• WHAT YOU ARE ASKED TO DO
Lines holding the string "that": copy each one from the listing below.

[DATA PROVIDED — start]

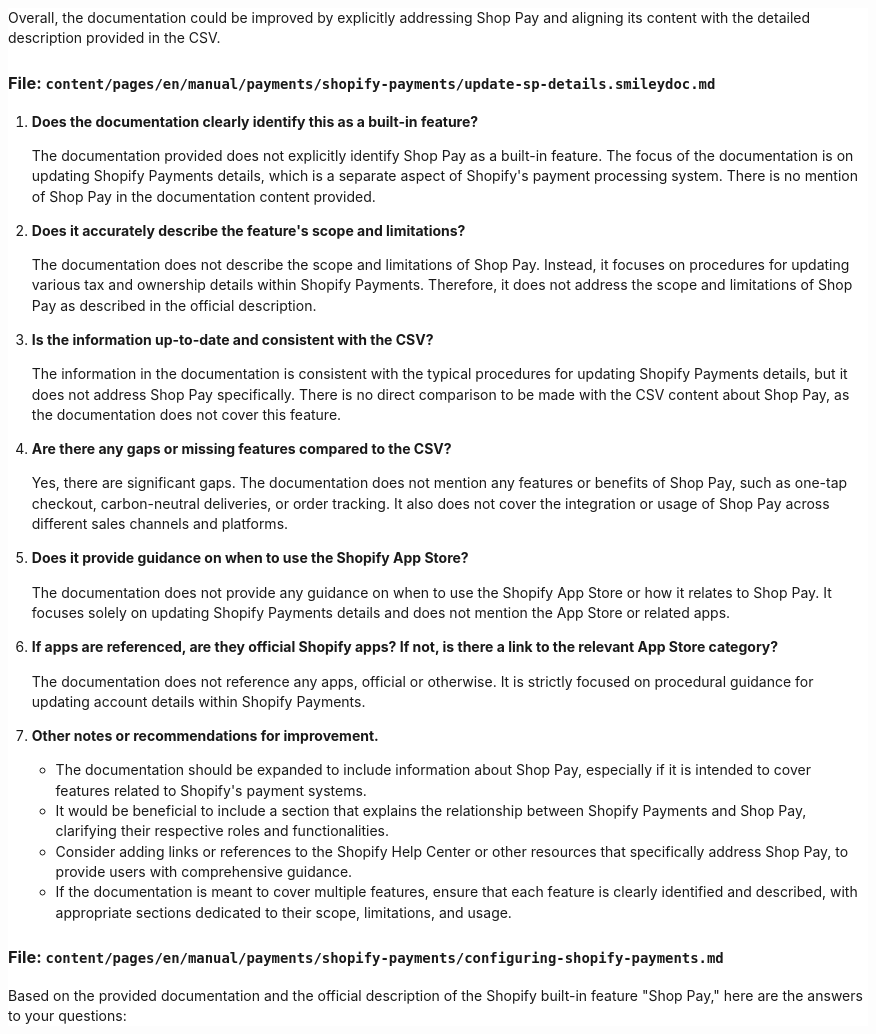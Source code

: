 Overall, the documentation could be improved by explicitly addressing Shop Pay and aligning its content with the detailed description provided in the CSV.

### File: `content/pages/en/manual/payments/shopify-payments/update-sp-details.smileydoc.md`

1. **Does the documentation clearly identify this as a built-in feature?**

   The documentation provided does not explicitly identify Shop Pay as a built-in feature. The focus of the documentation is on updating Shopify Payments details, which is a separate aspect of Shopify's payment processing system. There is no mention of Shop Pay in the documentation content provided.

2. **Does it accurately describe the feature's scope and limitations?**

   The documentation does not describe the scope and limitations of Shop Pay. Instead, it focuses on procedures for updating various tax and ownership details within Shopify Payments. Therefore, it does not address the scope and limitations of Shop Pay as described in the official description.

3. **Is the information up-to-date and consistent with the CSV?**

   The information in the documentation is consistent with the typical procedures for updating Shopify Payments details, but it does not address Shop Pay specifically. There is no direct comparison to be made with the CSV content about Shop Pay, as the documentation does not cover this feature.

4. **Are there any gaps or missing features compared to the CSV?**

   Yes, there are significant gaps. The documentation does not mention any features or benefits of Shop Pay, such as one-tap checkout, carbon-neutral deliveries, or order tracking. It also does not cover the integration or usage of Shop Pay across different sales channels and platforms.

5. **Does it provide guidance on when to use the Shopify App Store?**

   The documentation does not provide any guidance on when to use the Shopify App Store or how it relates to Shop Pay. It focuses solely on updating Shopify Payments details and does not mention the App Store or related apps.

6. **If apps are referenced, are they official Shopify apps? If not, is there a link to the relevant App Store category?**

   The documentation does not reference any apps, official or otherwise. It is strictly focused on procedural guidance for updating account details within Shopify Payments.

7. **Other notes or recommendations for improvement.**

   - The documentation should be expanded to include information about Shop Pay, especially if it is intended to cover features related to Shopify's payment systems.
   - It would be beneficial to include a section that explains the relationship between Shopify Payments and Shop Pay, clarifying their respective roles and functionalities.
   - Consider adding links or references to the Shopify Help Center or other resources that specifically address Shop Pay, to provide users with comprehensive guidance.
   - If the documentation is meant to cover multiple features, ensure that each feature is clearly identified and described, with appropriate sections dedicated to their scope, limitations, and usage.

### File: `content/pages/en/manual/payments/shopify-payments/configuring-shopify-payments.md`

Based on the provided documentation and the official description of the Shopify built-in feature "Shop Pay," here are the answers to your questions:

[DATA PROVIDED — finish]

• EXERCISE SOLUTION
   - It would be beneficial to include a section that explains the relationship between Shopify Payments and Shop Pay, clarifying their respective roles and functionalities.
   - Consider adding links or references to the Shopify Help Center or other resources that specifically address Shop Pay, to provide users with comprehensive guidance.
   - If the documentation is meant to cover multiple features, ensure that each feature is clearly identified and described, with appropriate sections dedicated to their scope, limitations, and usage.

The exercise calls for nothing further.